The cargo was then picked up by Transportes Gordillo, a Mexican company, for delivery to its final destination in Zapopan, Mexico. The yard at which Transportes Gordillo picked up the trailers is also used by a Mexican company called Transportes Perez. It is a matter of dispute whether Robbins or Uni-Trade hired Perez or Gordillo. The cargo remained on Robbins's trailers throughout its journey; it was not unloaded or transferred at any time. The cargo arrived damaged in Zapopan. It is undisputed that the damage occurred during the Mexican leg of the journey, although the record contains no evidence regarding the nature of the accident causing the damage.



The record does contain an invoice from Transportes Gordillo listing Robbins as the client. Vidaurri testified that Javier Gordillo, the owner of Transportes Gordillo, told him this was a mistake and was issued only because the Transportes Gordillo dispatcher saw the Robbins name on the trailers.

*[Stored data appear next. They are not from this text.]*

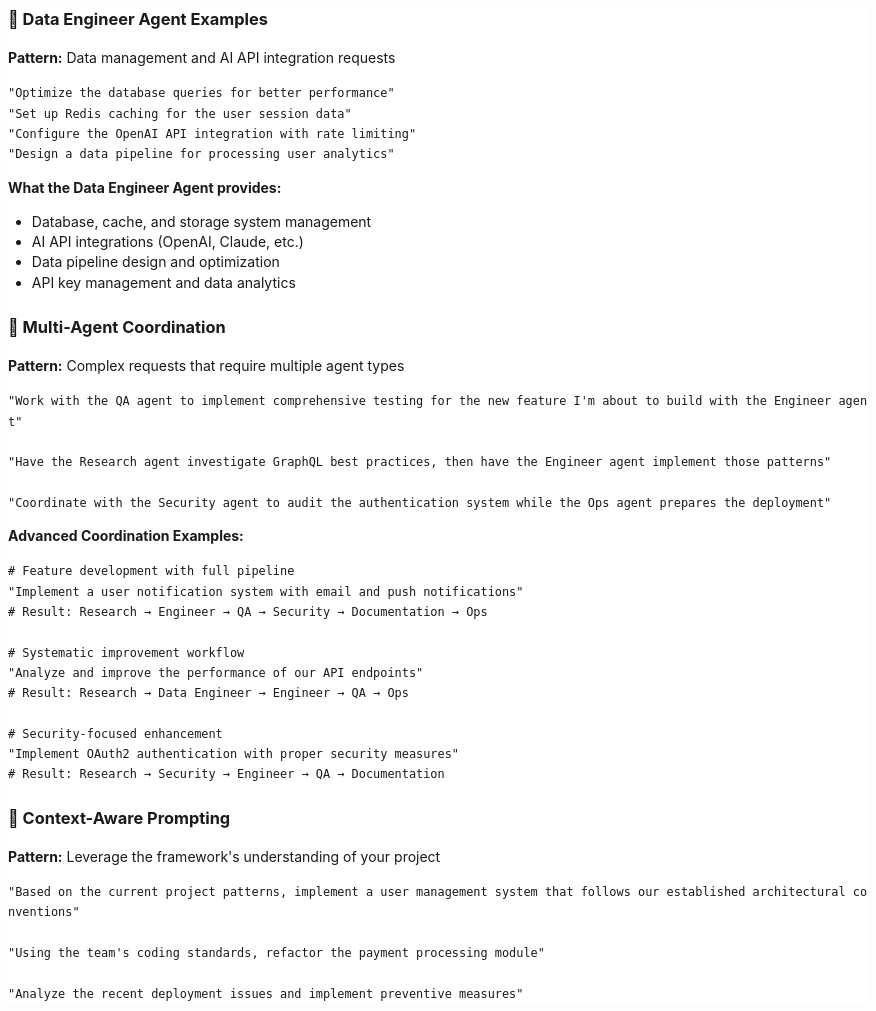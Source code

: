 ### 🔢 Data Engineer Agent Examples

**Pattern:** Data management and AI API integration requests

```
"Optimize the database queries for better performance"
"Set up Redis caching for the user session data"
"Configure the OpenAI API integration with rate limiting"
"Design a data pipeline for processing user analytics"
```

**What the Data Engineer Agent provides:**
- Database, cache, and storage system management
- AI API integrations (OpenAI, Claude, etc.)
- Data pipeline design and optimization
- API key management and data analytics

### 🔗 Multi-Agent Coordination

**Pattern:** Complex requests that require multiple agent types

```
"Work with the QA agent to implement comprehensive testing for the new feature I'm about to build with the Engineer agent"

"Have the Research agent investigate GraphQL best practices, then have the Engineer agent implement those patterns"

"Coordinate with the Security agent to audit the authentication system while the Ops agent prepares the deployment"
```

**Advanced Coordination Examples:**
```
# Feature development with full pipeline
"Implement a user notification system with email and push notifications"
# Result: Research → Engineer → QA → Security → Documentation → Ops

# Systematic improvement workflow
"Analyze and improve the performance of our API endpoints"
# Result: Research → Data Engineer → Engineer → QA → Ops

# Security-focused enhancement
"Implement OAuth2 authentication with proper security measures"
# Result: Research → Security → Engineer → QA → Documentation
```

### 🎯 Context-Aware Prompting

**Pattern:** Leverage the framework's understanding of your project

```
"Based on the current project patterns, implement a user management system that follows our established architectural conventions"

"Using the team's coding standards, refactor the payment processing module"

"Analyze the recent deployment issues and implement preventive measures"
```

Vidaurri testified that Robbins offers “seamless service” for transport of shipments into Mexico. However, he denied that Robbins provided such service for the cargo in this case. The only documentation reflecting any communication between Uni-Trade and Robbins is a July 15 e-mail from Hinojosa to Vidaurri confirming the location of the cargo for pick up. Vidaurri never responded to Hinojosa's e-mail or sent any paperwork to UniTrade. Nor did Robbins send Uni-Trade an invoice.


The record contains two documents identified as bills of lading. Hinojosa identified a document titled “remision” that he called a bill of lading for the Mexican leg of the journey. Barrios identified another document as a bill of lading issued by Uni-Trade covering the shipment from New Braunfels to Laredo. It is undisputed that Robbins did not issue a written bill of lading for any segment of the shipment.



Hinojosa Dep., at 10, Exhibit 18. This document, entirely in Spanish, identifies the shipper as “MEGATRANS Del Norte, S.C.,” with a business address in “Colombia, Nuevo Leon.” It also identifies the destination as the Rosti facility in Zapopan, Mexico. However, it does not state the origin of the shipment.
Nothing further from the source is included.